## Description of the task
Every line from the top of the records below through the one containing "display: flex;" must be copied exactly, and the pictures must not be.

## Input
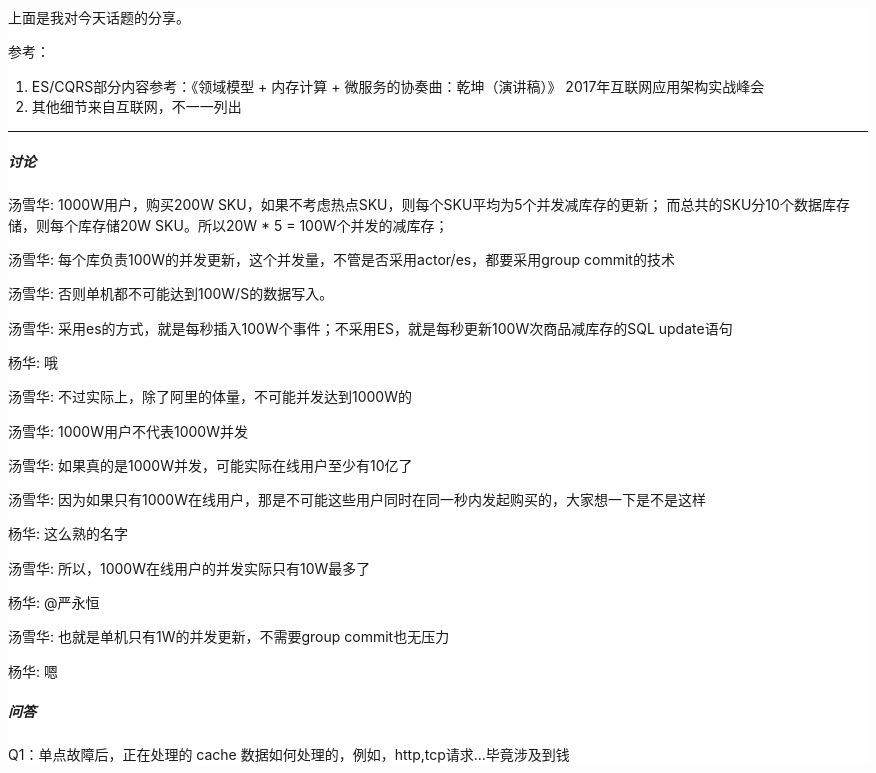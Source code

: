 
上面是我对今天话题的分享。

参考：
1. ES/CQRS部分内容参考：《领域模型 + 内存计算 + 微服务的协奏曲：乾坤（演讲稿）》
2017年互联网应用架构实战峰会
2. 其他细节来自互联网，不一一列出

---

##### 讨论

汤雪华:
1000W用户，购买200W SKU，如果不考虑热点SKU，则每个SKU平均为5个并发减库存的更新；
而总共的SKU分10个数据库存储，则每个库存储20W SKU。所以20W * 5 = 100W个并发的减库存；

汤雪华:
每个库负责100W的并发更新，这个并发量，不管是否采用actor/es，都要采用group commit的技术

汤雪华:
否则单机都不可能达到100W/S的数据写入。

汤雪华:
采用es的方式，就是每秒插入100W个事件；不采用ES，就是每秒更新100W次商品减库存的SQL update语句

杨华:
哦

汤雪华:
不过实际上，除了阿里的体量，不可能并发达到1000W的

汤雪华:
1000W用户不代表1000W并发

汤雪华:
如果真的是1000W并发，可能实际在线用户至少有10亿了

汤雪华:
因为如果只有1000W在线用户，那是不可能这些用户同时在同一秒内发起购买的，大家想一下是不是这样

杨华:
这么熟的名字

汤雪华:
所以，1000W在线用户的并发实际只有10W最多了

杨华:
@严永恒 

汤雪华:
也就是单机只有1W的并发更新，不需要group commit也无压力

杨华:
嗯

##### 问答

Q1：单点故障后，正在处理的 cache
数据如何处理的，例如，http,tcp请求…毕竟涉及到钱
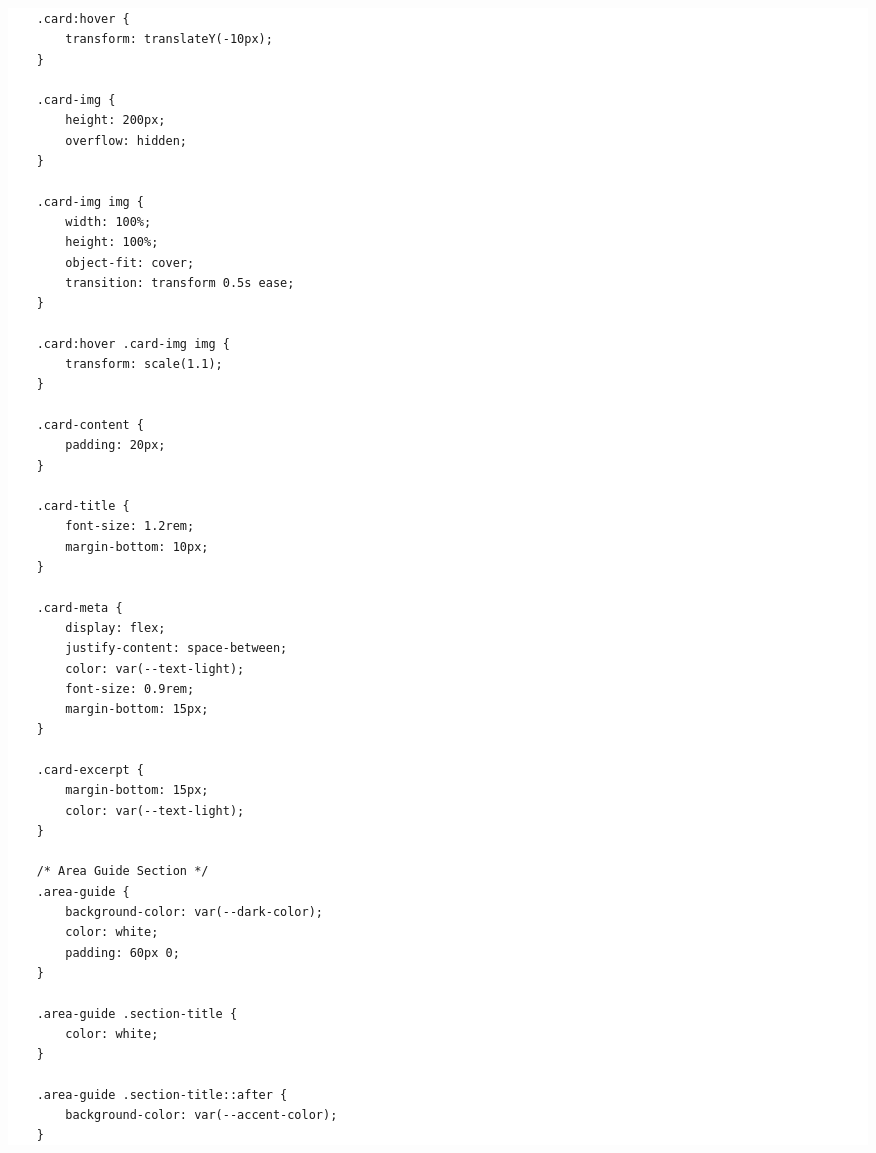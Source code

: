         .card:hover {
            transform: translateY(-10px);
        }
        
        .card-img {
            height: 200px;
            overflow: hidden;
        }
        
        .card-img img {
            width: 100%;
            height: 100%;
            object-fit: cover;
            transition: transform 0.5s ease;
        }
        
        .card:hover .card-img img {
            transform: scale(1.1);
        }
        
        .card-content {
            padding: 20px;
        }
        
        .card-title {
            font-size: 1.2rem;
            margin-bottom: 10px;
        }
        
        .card-meta {
            display: flex;
            justify-content: space-between;
            color: var(--text-light);
            font-size: 0.9rem;
            margin-bottom: 15px;
        }
        
        .card-excerpt {
            margin-bottom: 15px;
            color: var(--text-light);
        }
        
        /* Area Guide Section */
        .area-guide {
            background-color: var(--dark-color);
            color: white;
            padding: 60px 0;
        }
        
        .area-guide .section-title {
            color: white;
        }
        
        .area-guide .section-title::after {
            background-color: var(--accent-color);
        }
        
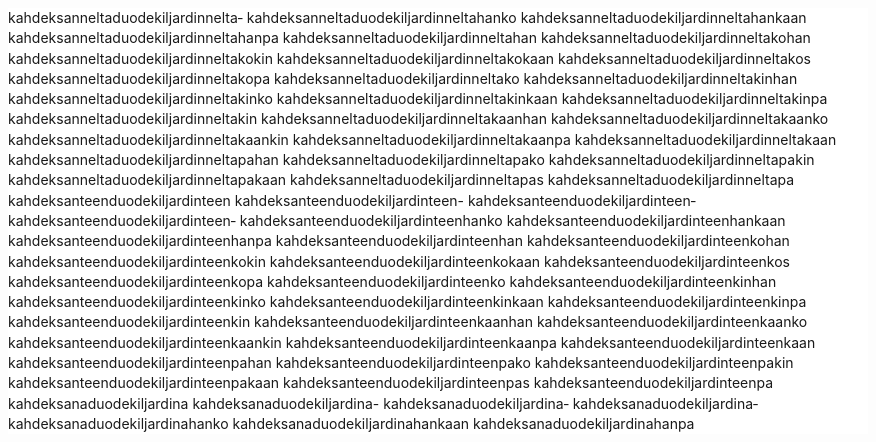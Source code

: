 kahdeksanneltaduodekiljardinnelta‑
kahdeksanneltaduodekiljardinneltahanko
kahdeksanneltaduodekiljardinneltahankaan
kahdeksanneltaduodekiljardinneltahanpa
kahdeksanneltaduodekiljardinneltahan
kahdeksanneltaduodekiljardinneltakohan
kahdeksanneltaduodekiljardinneltakokin
kahdeksanneltaduodekiljardinneltakokaan
kahdeksanneltaduodekiljardinneltakos
kahdeksanneltaduodekiljardinneltakopa
kahdeksanneltaduodekiljardinneltako
kahdeksanneltaduodekiljardinneltakinhan
kahdeksanneltaduodekiljardinneltakinko
kahdeksanneltaduodekiljardinneltakinkaan
kahdeksanneltaduodekiljardinneltakinpa
kahdeksanneltaduodekiljardinneltakin
kahdeksanneltaduodekiljardinneltakaanhan
kahdeksanneltaduodekiljardinneltakaanko
kahdeksanneltaduodekiljardinneltakaankin
kahdeksanneltaduodekiljardinneltakaanpa
kahdeksanneltaduodekiljardinneltakaan
kahdeksanneltaduodekiljardinneltapahan
kahdeksanneltaduodekiljardinneltapako
kahdeksanneltaduodekiljardinneltapakin
kahdeksanneltaduodekiljardinneltapakaan
kahdeksanneltaduodekiljardinneltapas
kahdeksanneltaduodekiljardinneltapa
kahdeksanteenduodekiljardinteen
kahdeksanteenduodekiljardinteen-
kahdeksanteenduodekiljardinteen‐
kahdeksanteenduodekiljardinteen‑
kahdeksanteenduodekiljardinteenhanko
kahdeksanteenduodekiljardinteenhankaan
kahdeksanteenduodekiljardinteenhanpa
kahdeksanteenduodekiljardinteenhan
kahdeksanteenduodekiljardinteenkohan
kahdeksanteenduodekiljardinteenkokin
kahdeksanteenduodekiljardinteenkokaan
kahdeksanteenduodekiljardinteenkos
kahdeksanteenduodekiljardinteenkopa
kahdeksanteenduodekiljardinteenko
kahdeksanteenduodekiljardinteenkinhan
kahdeksanteenduodekiljardinteenkinko
kahdeksanteenduodekiljardinteenkinkaan
kahdeksanteenduodekiljardinteenkinpa
kahdeksanteenduodekiljardinteenkin
kahdeksanteenduodekiljardinteenkaanhan
kahdeksanteenduodekiljardinteenkaanko
kahdeksanteenduodekiljardinteenkaankin
kahdeksanteenduodekiljardinteenkaanpa
kahdeksanteenduodekiljardinteenkaan
kahdeksanteenduodekiljardinteenpahan
kahdeksanteenduodekiljardinteenpako
kahdeksanteenduodekiljardinteenpakin
kahdeksanteenduodekiljardinteenpakaan
kahdeksanteenduodekiljardinteenpas
kahdeksanteenduodekiljardinteenpa
kahdeksanaduodekiljardina
kahdeksanaduodekiljardina-
kahdeksanaduodekiljardina‐
kahdeksanaduodekiljardina‑
kahdeksanaduodekiljardinahanko
kahdeksanaduodekiljardinahankaan
kahdeksanaduodekiljardinahanpa
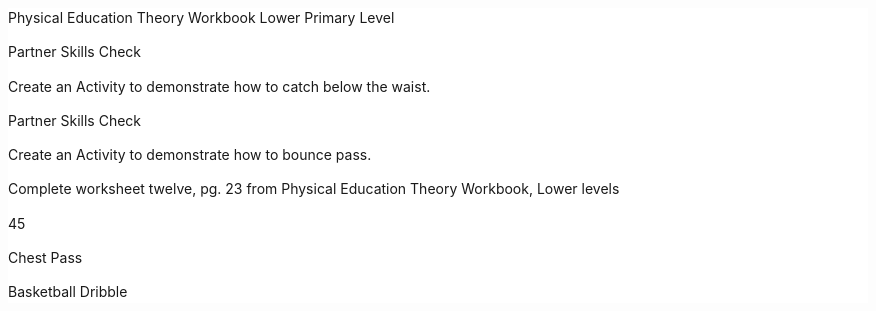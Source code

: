 Physical Education Theory 
Workbook Lower Primary 
Level 
 
 
 
 
 
 
 
 
 
 
 
 
 
 
 
 
 
 
Partner Skills Check 
 
Create an Activity to 
demonstrate how to 
catch below the waist. 
 
 
 
 
 
 
 
 
Partner Skills Check 
 
Create an Activity to 
demonstrate how to 
bounce pass. 
 
Complete worksheet 
twelve, pg. 23 from 
Physical Education Theory 
Workbook, Lower levels 
 


 
45
 
 
 
 
 
Chest Pass 
 
 
 
 
 
 
 
 
 
 
 
 
Basketball Dribble 
 
 
 
 
 
 
 
 
 
 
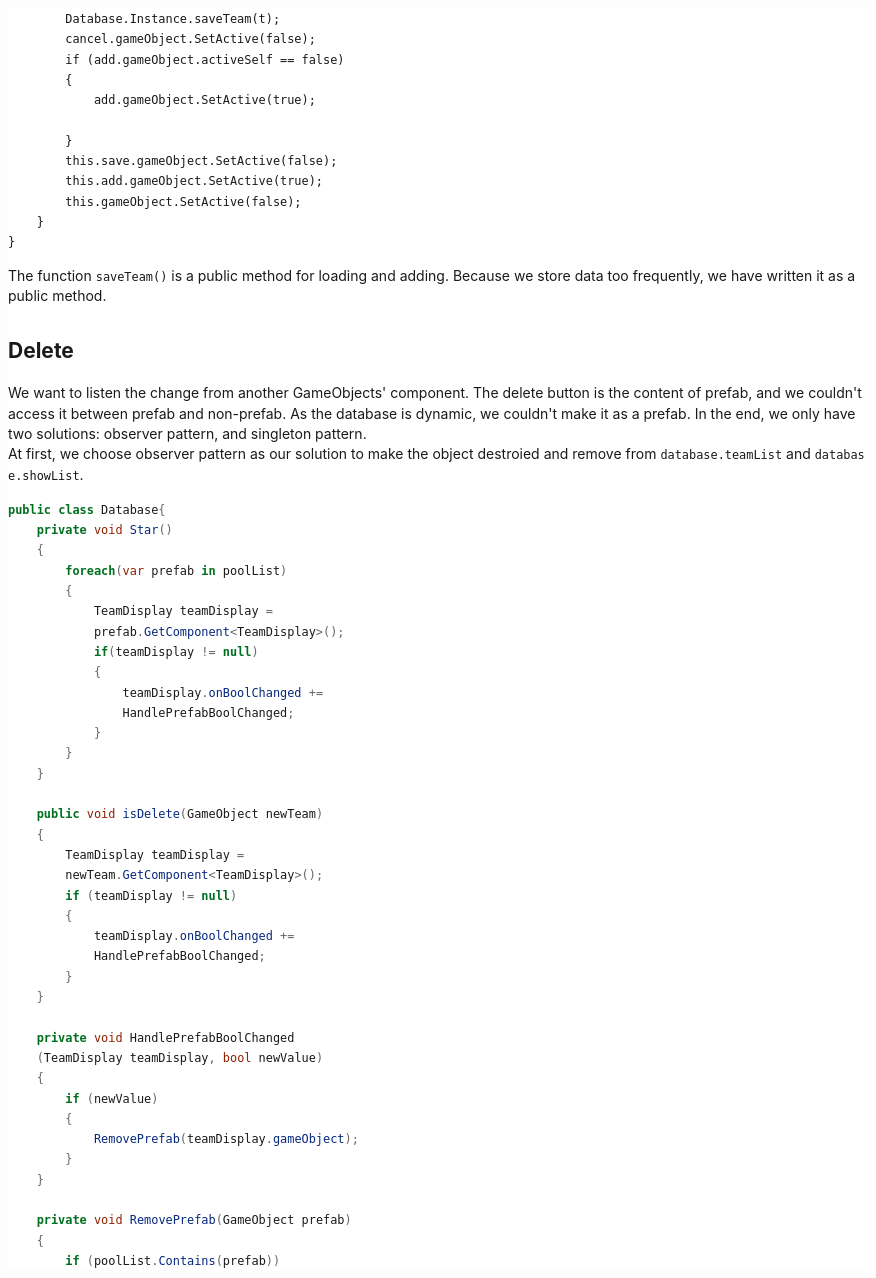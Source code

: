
 ```csharp{getInput.cs}
        Database.Instance.saveTeam(t);
        cancel.gameObject.SetActive(false);
        if (add.gameObject.activeSelf == false)
        {
            add.gameObject.SetActive(true);
            
        }
        this.save.gameObject.SetActive(false);
        this.add.gameObject.SetActive(true);
        this.gameObject.SetActive(false);
    }
}
```  
The function `saveTeam()` is a public method for loading and adding. Because we store data too frequently, we have written it as a public method.

## Delete
We want to listen the change from another GameObjects' component. The delete button is the content of prefab, and we couldn't access it between prefab and non-prefab. As the database is dynamic, we couldn't make it as a prefab. In the end, we only have two solutions: observer pattern, and singleton pattern.  
At first, we choose observer pattern as our solution to make the object destroied and remove from `database.teamList` and `database.showList`. 
```csharp
public class Database{
    private void Star()
    {
        foreach(var prefab in poolList)
        {
            TeamDisplay teamDisplay = 
            prefab.GetComponent<TeamDisplay>();
            if(teamDisplay != null)
            {
                teamDisplay.onBoolChanged += 
                HandlePrefabBoolChanged;
            }
        }
    }

    public void isDelete(GameObject newTeam)
    {
        TeamDisplay teamDisplay = 
        newTeam.GetComponent<TeamDisplay>();
        if (teamDisplay != null)
        {
            teamDisplay.onBoolChanged += 
            HandlePrefabBoolChanged;
        }
    }

    private void HandlePrefabBoolChanged
    (TeamDisplay teamDisplay, bool newValue)
    {
        if (newValue)
        {
            RemovePrefab(teamDisplay.gameObject);
        }
    }

    private void RemovePrefab(GameObject prefab)
    {
        if (poolList.Contains(prefab))
```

## Your response
Source code

: 
上面是我对今天话题的分享。

参考：
1. ES/CQRS部分内容参考：《领域模型 + 内存计算 + 微服务的协奏曲：乾坤（演讲稿）》
2017年互联网应用架构实战峰会
2. 其他细节来自互联网，不一一列出

---

##### 讨论

汤雪华:
1000W用户，购买200W SKU，如果不考虑热点SKU，则每个SKU平均为5个并发减库存的更新；
而总共的SKU分10个数据库存储，则每个库存储20W SKU。所以20W * 5 = 100W个并发的减库存；

汤雪华:
每个库负责100W的并发更新，这个并发量，不管是否采用actor/es，都要采用group commit的技术

汤雪华:
否则单机都不可能达到100W/S的数据写入。

汤雪华:
采用es的方式，就是每秒插入100W个事件；不采用ES，就是每秒更新100W次商品减库存的SQL update语句

杨华:
哦

汤雪华:
不过实际上，除了阿里的体量，不可能并发达到1000W的

汤雪华:
1000W用户不代表1000W并发

汤雪华:
如果真的是1000W并发，可能实际在线用户至少有10亿了

汤雪华:
因为如果只有1000W在线用户，那是不可能这些用户同时在同一秒内发起购买的，大家想一下是不是这样

杨华:
这么熟的名字

汤雪华:
所以，1000W在线用户的并发实际只有10W最多了

杨华:
@严永恒 

汤雪华:
也就是单机只有1W的并发更新，不需要group commit也无压力

杨华:
嗯

##### 问答

Q1：单点故障后，正在处理的 cache
数据如何处理的，例如，http,tcp请求…毕竟涉及到钱
Source code

:         .card:hover {
            transform: translateY(-10px);
        }
        
        .card-img {
            height: 200px;
            overflow: hidden;
        }
        
        .card-img img {
            width: 100%;
            height: 100%;
            object-fit: cover;
            transition: transform 0.5s ease;
        }
        
        .card:hover .card-img img {
            transform: scale(1.1);
        }
        
        .card-content {
            padding: 20px;
        }
        
        .card-title {
            font-size: 1.2rem;
            margin-bottom: 10px;
        }
        
        .card-meta {
            display: flex;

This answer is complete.